=== ASSIGNMENT ===
For the records below, give the number of lines in which "BidHub" appears, and add nothing else.

=== INPUT MATERIAL ===
• • • • •

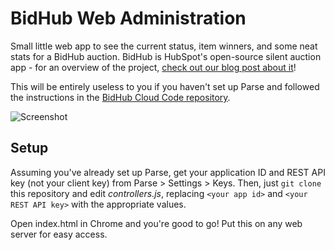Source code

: BidHub Web Administration
===================
Small little web app to see the current status, item winners, and some neat stats for a BidHub auction. BidHub is HubSpot's open-source silent auction app - for an overview of the project, [check out our blog post about it](http://dev.hubspot.com/coming-soon)!

This will be entirely useless to you if you haven't set up Parse and followed the instructions in the [BidHub Cloud Code repository](https://github.com/HubSpot/BidHub-CloudCode).

![Screenshot](http://i.imgur.com/0hPpRLBl.png)

## Setup
Assuming you've already set up Parse, get your application ID and REST API key (not your client key) from Parse > Settings > Keys. Then, just `git clone` this repository and edit *controllers.js*, replacing `<your app id>` and `<your REST API key>` with the appropriate values. 

Open index.html in Chrome and you're good to go! Put this on any web server for easy access.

• • • • •

=== SOLUTION TO THE PROBLEM ===
3